(What you have to do):
Look at each line of the records and count those with "stop" in them. Please answer with the count alone.

(Records for this task):

◇ ◇ ◇ ◇ ◇ ◇ ◇

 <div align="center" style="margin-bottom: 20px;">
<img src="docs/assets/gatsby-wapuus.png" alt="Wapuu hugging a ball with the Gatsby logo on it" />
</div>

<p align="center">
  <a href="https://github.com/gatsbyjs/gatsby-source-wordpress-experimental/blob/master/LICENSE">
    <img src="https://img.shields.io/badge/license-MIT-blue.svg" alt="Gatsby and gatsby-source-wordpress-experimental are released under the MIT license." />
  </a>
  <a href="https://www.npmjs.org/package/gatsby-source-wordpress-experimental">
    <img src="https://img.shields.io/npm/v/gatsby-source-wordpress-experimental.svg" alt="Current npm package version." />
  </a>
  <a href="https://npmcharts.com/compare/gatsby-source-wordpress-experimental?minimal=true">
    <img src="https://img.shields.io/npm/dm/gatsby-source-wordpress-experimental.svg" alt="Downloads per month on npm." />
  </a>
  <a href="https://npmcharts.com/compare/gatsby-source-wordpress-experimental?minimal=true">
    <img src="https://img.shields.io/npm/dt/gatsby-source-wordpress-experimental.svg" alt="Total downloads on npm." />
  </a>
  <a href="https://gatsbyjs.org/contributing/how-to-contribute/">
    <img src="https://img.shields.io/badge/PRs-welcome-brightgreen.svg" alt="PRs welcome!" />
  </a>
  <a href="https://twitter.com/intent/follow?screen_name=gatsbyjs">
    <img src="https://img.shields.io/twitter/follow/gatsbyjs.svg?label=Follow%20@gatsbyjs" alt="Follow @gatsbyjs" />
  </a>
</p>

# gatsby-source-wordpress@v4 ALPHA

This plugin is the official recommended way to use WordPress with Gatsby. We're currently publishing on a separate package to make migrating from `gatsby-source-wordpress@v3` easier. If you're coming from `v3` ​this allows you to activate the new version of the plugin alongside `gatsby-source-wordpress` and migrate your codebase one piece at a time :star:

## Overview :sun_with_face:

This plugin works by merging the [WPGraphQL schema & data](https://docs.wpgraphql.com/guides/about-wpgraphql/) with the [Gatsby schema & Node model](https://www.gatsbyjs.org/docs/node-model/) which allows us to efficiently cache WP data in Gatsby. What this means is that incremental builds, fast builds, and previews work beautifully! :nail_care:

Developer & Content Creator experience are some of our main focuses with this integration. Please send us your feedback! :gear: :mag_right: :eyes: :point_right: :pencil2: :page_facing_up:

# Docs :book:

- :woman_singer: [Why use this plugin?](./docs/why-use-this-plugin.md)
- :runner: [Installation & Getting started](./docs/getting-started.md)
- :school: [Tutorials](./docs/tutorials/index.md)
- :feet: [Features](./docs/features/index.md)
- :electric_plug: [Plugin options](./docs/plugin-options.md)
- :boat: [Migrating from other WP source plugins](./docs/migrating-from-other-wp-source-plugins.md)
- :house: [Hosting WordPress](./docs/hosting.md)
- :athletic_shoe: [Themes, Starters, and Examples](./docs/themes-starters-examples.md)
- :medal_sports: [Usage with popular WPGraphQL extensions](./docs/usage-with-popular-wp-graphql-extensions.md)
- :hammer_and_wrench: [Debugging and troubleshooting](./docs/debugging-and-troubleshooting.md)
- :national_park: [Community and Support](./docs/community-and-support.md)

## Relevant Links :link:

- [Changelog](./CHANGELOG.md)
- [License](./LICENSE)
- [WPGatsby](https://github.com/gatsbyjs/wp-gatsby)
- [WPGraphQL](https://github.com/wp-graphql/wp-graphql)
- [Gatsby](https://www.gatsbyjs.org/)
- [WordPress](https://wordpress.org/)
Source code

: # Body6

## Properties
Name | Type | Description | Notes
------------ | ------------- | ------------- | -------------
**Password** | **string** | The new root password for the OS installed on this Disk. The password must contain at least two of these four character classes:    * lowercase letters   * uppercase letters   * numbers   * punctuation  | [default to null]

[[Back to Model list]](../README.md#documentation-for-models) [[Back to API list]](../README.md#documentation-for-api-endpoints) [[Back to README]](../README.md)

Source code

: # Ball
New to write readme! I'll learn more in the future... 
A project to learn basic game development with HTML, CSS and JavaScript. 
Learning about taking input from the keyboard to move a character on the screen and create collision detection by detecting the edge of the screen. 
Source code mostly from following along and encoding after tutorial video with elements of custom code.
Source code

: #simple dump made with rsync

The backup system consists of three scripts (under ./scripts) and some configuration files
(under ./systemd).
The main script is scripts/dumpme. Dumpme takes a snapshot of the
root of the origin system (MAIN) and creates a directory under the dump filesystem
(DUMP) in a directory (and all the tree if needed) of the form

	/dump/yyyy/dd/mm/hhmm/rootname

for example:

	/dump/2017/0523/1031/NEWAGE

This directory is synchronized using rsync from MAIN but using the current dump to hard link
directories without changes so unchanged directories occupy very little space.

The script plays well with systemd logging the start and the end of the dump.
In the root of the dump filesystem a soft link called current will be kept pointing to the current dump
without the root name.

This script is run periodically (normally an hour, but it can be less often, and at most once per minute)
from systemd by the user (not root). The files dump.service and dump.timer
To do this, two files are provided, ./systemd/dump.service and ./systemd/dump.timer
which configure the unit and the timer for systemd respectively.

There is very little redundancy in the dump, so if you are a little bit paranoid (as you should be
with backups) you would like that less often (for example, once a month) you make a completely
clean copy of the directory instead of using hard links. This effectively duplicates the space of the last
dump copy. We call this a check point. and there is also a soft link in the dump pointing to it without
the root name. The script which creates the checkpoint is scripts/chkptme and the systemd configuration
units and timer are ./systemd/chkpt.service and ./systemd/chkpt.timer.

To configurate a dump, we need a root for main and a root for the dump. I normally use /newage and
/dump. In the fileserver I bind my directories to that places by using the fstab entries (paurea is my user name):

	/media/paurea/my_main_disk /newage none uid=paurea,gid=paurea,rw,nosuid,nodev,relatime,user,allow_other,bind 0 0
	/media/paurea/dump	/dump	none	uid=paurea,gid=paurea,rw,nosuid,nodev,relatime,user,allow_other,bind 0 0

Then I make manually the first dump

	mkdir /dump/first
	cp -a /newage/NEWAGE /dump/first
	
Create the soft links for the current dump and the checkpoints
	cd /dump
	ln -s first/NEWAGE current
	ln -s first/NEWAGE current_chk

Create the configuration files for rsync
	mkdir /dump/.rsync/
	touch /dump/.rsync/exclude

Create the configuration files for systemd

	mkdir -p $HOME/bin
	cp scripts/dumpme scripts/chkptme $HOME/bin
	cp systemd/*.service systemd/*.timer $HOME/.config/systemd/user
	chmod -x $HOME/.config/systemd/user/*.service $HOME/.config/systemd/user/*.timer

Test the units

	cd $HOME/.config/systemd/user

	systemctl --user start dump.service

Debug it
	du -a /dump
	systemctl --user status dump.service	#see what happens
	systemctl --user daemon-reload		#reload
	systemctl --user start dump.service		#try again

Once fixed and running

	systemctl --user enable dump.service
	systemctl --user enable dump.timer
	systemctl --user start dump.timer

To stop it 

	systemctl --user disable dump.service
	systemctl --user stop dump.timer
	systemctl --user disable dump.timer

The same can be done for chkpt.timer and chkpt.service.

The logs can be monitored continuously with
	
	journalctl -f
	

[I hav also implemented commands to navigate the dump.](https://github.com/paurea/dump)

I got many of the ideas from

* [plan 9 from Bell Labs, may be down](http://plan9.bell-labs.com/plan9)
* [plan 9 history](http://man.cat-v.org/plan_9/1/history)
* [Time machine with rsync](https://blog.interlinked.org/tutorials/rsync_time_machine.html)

◇ ◇ ◇ ◇ ◇ ◇ ◇

(Answer space):
2